Save & Restore Files

Save files to the cloud and restore them locally later

This guide first demonstrates how to save files to the cloud with wandb.save, then demonstrates how they can be re-created locally with wandb.restore.

Saving Files

Sometimes, rather than logging a numerical value or a piece of media, you want to log a whole file: the weights of a model, the output of other logging software, even source code.

There are two ways to associate a file with a run and upload it to W&B.

  1. Use wandb.save(filename).

  2. Put a file in the wandb run directory, and it will get uploaded at the end of the run.

If you're resuming a run, you can recover a file by callingwandb.restore(filename)

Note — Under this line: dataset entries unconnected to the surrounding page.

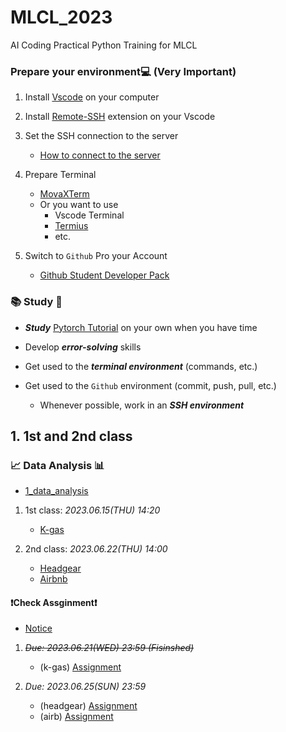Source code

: # MLCL_2023
AI Coding Practical Python Training for MLCL

### Prepare your environment💻 (__Very Important__)

1. Install [Vscode](https://code.visualstudio.com/) on your computer
2. Install [Remote-SSH](https://marketplace.visualstudio.com/items?itemName=ms-vscode-remote.remote-ssh) extension on your Vscode
3. Set the SSH connection to the server
    - [How to connect to the server](https://code.visualstudio.com/docs/remote/ssh)
4. Prepare Terminal
    - [MovaXTerm](https://mobaxterm.mobatek.net/)
    - Or you want to use
        - Vscode Terminal
        - [Termius](https://termius.com/)
        - etc.

5. Switch to `Github` Pro your Account
    - [Github Student Developer Pack](https://education.github.com/pack)
### 📚 Study 📖
 
- ***Study*** [Pytorch Tutorial](https://pytorch.org/tutorials/) on your own when you have time

- Develop ***error-solving*** skills

- Get used to the ***terminal environment*** (commands, etc.)

- Get used to the `Github` environment (commit, push, pull, etc.)
    - Whenever possible, work in an ***SSH environment***
## 1. 1st and 2nd class

### 📈 Data Analysis 📊

- [1_data_analysis](1_data_analysis)

1. 1st class: *2023.06.15(THU) 14:20*
    - [K-gas](1_data_analysis/data_analysis_k-gas.ipynb)

2. 2nd class: *2023.06.22(THU) 14:00*
    - [Headgear](1_data_analysis/data_analysis_headgear.ipynb)
    - [Airbnb](1_data_analysis/data_analysis_airb.ipynb)

#### ❗Check Assginment❗

- [Notice](1_data_analysis/README.md)

1. ~~*Due: 2023.06.21(WED) 23:59 (Fisinshed)*~~
    - (k-gas) [Assignment](1_Assignment_k-gas.ipynb)

2. *Due: 2023.06.25(SUN) 23:59*
    - (headgear) [Assignment](1_Assignment_headgear.ipynb)
    - (airb) [Assignment](1_Assignment_airb.ipynb)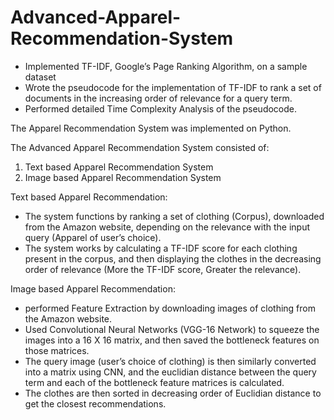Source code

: # Advanced-Apparel-Recommendation-System
- Implemented TF-IDF, Google’s Page Ranking Algorithm, on a sample dataset
- Wrote the pseudocode for the implementation of TF-IDF to rank a set of documents in the increasing order of relevance for a query term. 
- Performed detailed Time Complexity Analysis of the pseudocode. 

The Apparel Recommendation System was implemented on Python. 

The Advanced Apparel Recommendation System consisted of: 

1. Text based Apparel Recommendation System
2. Image based Apparel Recommendation System
 
Text based Apparel Recommendation: 

- The system functions by ranking a set of clothing (Corpus), downloaded from the Amazon website, depending on the relevance with the input query (Apparel of user’s choice). 
- The system works by calculating a TF-IDF score for each clothing present in the corpus, and then displaying the clothes in the decreasing order of relevance (More the TF-IDF score, Greater the relevance). 

Image based Apparel Recommendation: 

- performed Feature Extraction by downloading images of clothing from the Amazon website. 
- Used Convolutional Neural Networks (VGG-16 Network) to squeeze the images into a 16 X 16 matrix, and then saved the bottleneck features on those matrices. 
- The query image (user’s choice of clothing) is then similarly converted into a matrix using CNN, and the euclidian distance between the query term and each of the bottleneck feature matrices is calculated. 
- The clothes are then sorted in decreasing order of Euclidian distance to get the closest recommendations. 
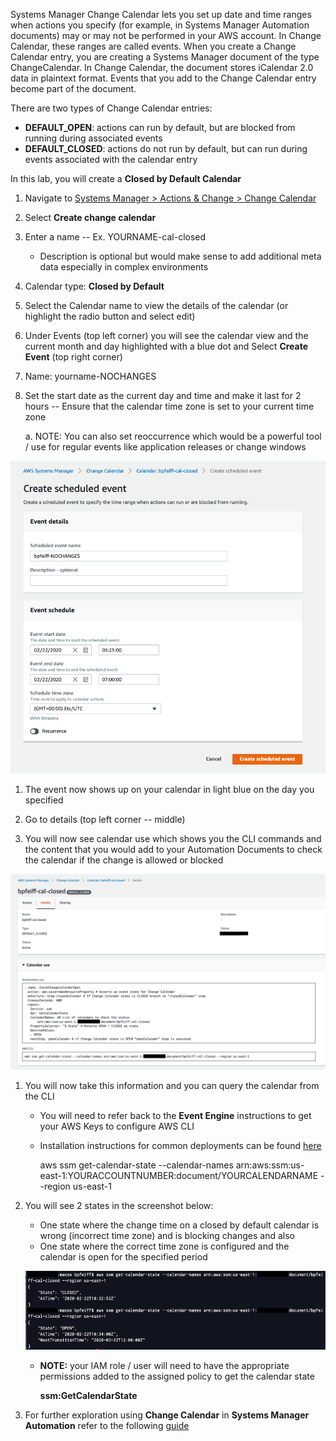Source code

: Systems Manager Change Calendar lets you set up date and time ranges when actions you specify (for example, in Systems Manager Automation documents) may or may not be performed in your AWS account. In Change Calendar, these ranges are called events. When you create a Change Calendar entry, you are creating a Systems Manager document of the type ChangeCalendar. In Change Calendar, the document stores iCalendar 2.0 data in plaintext format. Events that you add to the Change Calendar entry become part of the document.

There are two types of Change Calendar entries:

* **DEFAULT_OPEN**: actions can run by default, but are blocked from running during associated events
* **DEFAULT_CLOSED**: actions do not run by default, but can run during events associated with the calendar entry

In this lab, you will create a **Closed by Default Calendar** 

1.  Navigate to [Systems Manager \> Actions & Change \> Change
    Calendar](https://console.aws.amazon.com/systems-manager/change-calendar/)

1.  Select **Create change calendar**

1.  Enter a name -- Ex. YOURNAME-cal-closed

    -  Description is optional but would make sense to add additional
        meta data especially in complex environments

1.  Calendar type: **Closed by Default**

1.  Select the Calendar name to view the details of the calendar (or
    highlight the radio button and select edit)

1.  Under Events (top left corner) you will see the calendar view and
    the current month and day highlighted with a blue dot and Select
    **Create Event** (top right corner)

1.  Name: yourname-NOCHANGES

1.  Set the start date as the current day and time and make it last for
    2 hours -- Ensure that the calendar time zone is set to your current
    time zone

    a.  NOTE: You can also set reoccurrence which would be a powerful
        tool / use for regular events like application releases or
        change windows

![](./media/image34.png)

1.  The event now shows up on your calendar in light blue on the day you
    specified

1. Go to details (top left corner -- middle)

1. You will now see calendar use which shows you the CLI commands and
    the content that you would add to your Automation Documents to check
    the calendar if the change is allowed or blocked

![](./media/image35.png)

1. You will now take this information and you can query the calendar
    from the CLI

    - You will need to refer back to the **Event Engine** instructions to get your AWS Keys to configure AWS CLI
    - Installation instructions for common deployments can be found [here](https://docs.aws.amazon.com/cli/latest/userguide/install-cliv2.html)

        aws ssm get-calendar-state \--calendar-names
        arn:aws:ssm:us-east-1:YOURACCOUNTNUMBER:document/YOURCALENDARNAME
        \--region us-east-1

1. You will see 2 states in the screenshot below: 
    - One state where the change time on a closed
    by default calendar is wrong (incorrect time zone) and is blocking
    changes and also 
    - One state where the correct time zone is configured and
    the calendar is open for the specified period

    ![](./media/image36.png)

    - **NOTE:** your IAM role / user will need to have the
    appropriate permissions added to the assigned policy to get the
    calendar state

        **ssm:GetCalendarState**

1.  For further exploration using **Change Calendar** in **Systems Manager Automation** refer to the following [guide](https://aws.amazon.com/blogs/mt/using-aws-systems-manager-change-calendar-to-prevent-changes-during-critical-events/)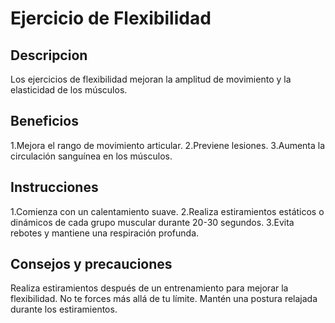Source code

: # Ejercicio de Flexibilidad

## Descripcion
Los ejercicios de flexibilidad mejoran la amplitud de movimiento y la elasticidad de los músculos.

## Beneficios
1.Mejora el rango de movimiento articular.
2.Previene lesiones.
3.Aumenta la circulación sanguínea en los músculos.

## Instrucciones 
1.Comienza con un calentamiento suave.
2.Realiza estiramientos estáticos o dinámicos de cada grupo muscular durante 20-30 segundos.
3.Evita rebotes y mantiene una respiración profunda.

## Consejos y precauciones
Realiza estiramientos después de un entrenamiento para mejorar la flexibilidad.
No te forces más allá de tu límite.
Mantén una postura relajada durante los estiramientos.
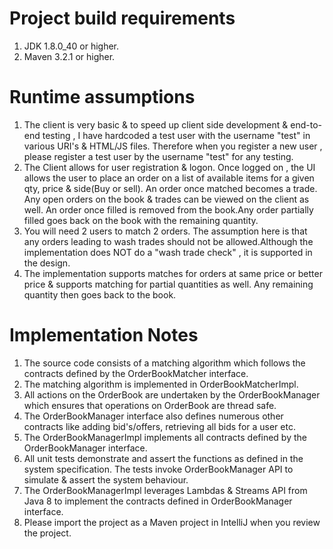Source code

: # Project build requirements
1. JDK 1.8.0_40 or higher.
2. Maven 3.2.1 or higher.

# Runtime assumptions
1. The client is very basic & to speed up client side development & end-to-end testing , I have hardcoded a test user with the username "test" in various URI's & HTML/JS files. Therefore when you register a new user , please register a test user by the username "test" for any testing.
2. The Client allows for user registration & logon. Once logged on , the UI allows the user to place an order on a list of available items for a given qty, price & side(Buy or sell). An order once matched becomes a trade. Any open orders on the book & trades can be viewed on the client as well. An order once filled is removed from the book.Any order partially filled goes back on the book with the remaining quantity.
2. You will need 2 users to match 2 orders. The assumption here is that any orders leading to wash trades should not be allowed.Although the implementation
does NOT do a "wash trade check" , it is supported in the design.
3. The implementation supports matches for orders at same price or better price & supports matching for partial quantities as well.
Any remaining quantity then goes back to the book.


# Implementation Notes
1. The source code consists of a matching algorithm which follows the contracts defined by the OrderBookMatcher interface.
2. The matching algorithm is implemented in OrderBookMatcherImpl.
3. All actions on the OrderBook are undertaken by the OrderBookManager which ensures that operations on OrderBook are thread safe.
4. The OrderBookManager interface also defines numerous other contracts like adding bid's/offers, retrieving all bids for a user etc.
5. The OrderBookManagerImpl implements all contracts defined by the OrderBookManager interface.
6. All unit tests demonstrate and assert the functions as defined in the system specification. The tests invoke OrderBookManager API to simulate & assert the system behaviour.
7. The OrderBookManagerImpl leverages Lambdas & Streams API from Java 8 to implement the contracts defined in OrderBookManager interface.
8. Please import the project as a Maven project in IntelliJ when you review the project.

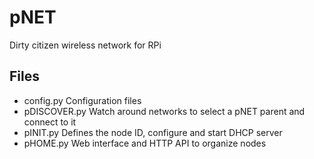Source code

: pNET
====
Dirty citizen wireless network for RPi

Files
-----
- config.py     Configuration files
- pDISCOVER.py  Watch around networks to select a pNET parent and connect to it
- pINIT.py      Defines the node ID, configure and start DHCP server
- pHOME.py      Web interface and HTTP API to organize nodes
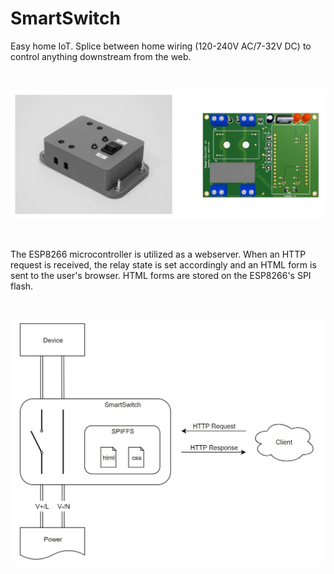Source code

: # SmartSwitch
Easy home IoT. Splice between home wiring (120-240V AC/7-32V DC) to control anything downstream from the web.

<br>
<p align="center"> 
  <img src="photos/combined.JPG" width="700">
</p>
<br>

The ESP8266 microcontroller is utilized as a webserver. When an HTTP request is received, the relay state is set accordingly and an HTML form is sent to the user's browser. HTML forms are stored on the ESP8266's SPI flash.

<br>
<p align="center"> 
  <img src="photos/functional_diagram.jpg" width="500">
</p>
<br>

If you want to sync files as they're being written, you can specify a filename or glob in wandb.save.

Examples of wandb.save

See this report for a complete working example.

# Save a model file from the current directory
wandb.save('model.h5')
# Save all files that currently exist containing the substring "ckpt"
wandb.save('../logs/*ckpt*')
# Save any files starting with "checkpoint" as they're written to
wandb.save(os.path.join(wandb.run.dir, "checkpoint*"))

W&B's local run directories are by default inside the ./wandb directory relative to your script, and the path looks like run-20171023_105053-3o4933r0 where 20171023_105053 is the timestamp and 3o4933r0 is the ID of the run. You can set the WANDB_DIR environment variable, or the dir keyword argument of wandb.init, to an absolute path and files will be written within that directory instead.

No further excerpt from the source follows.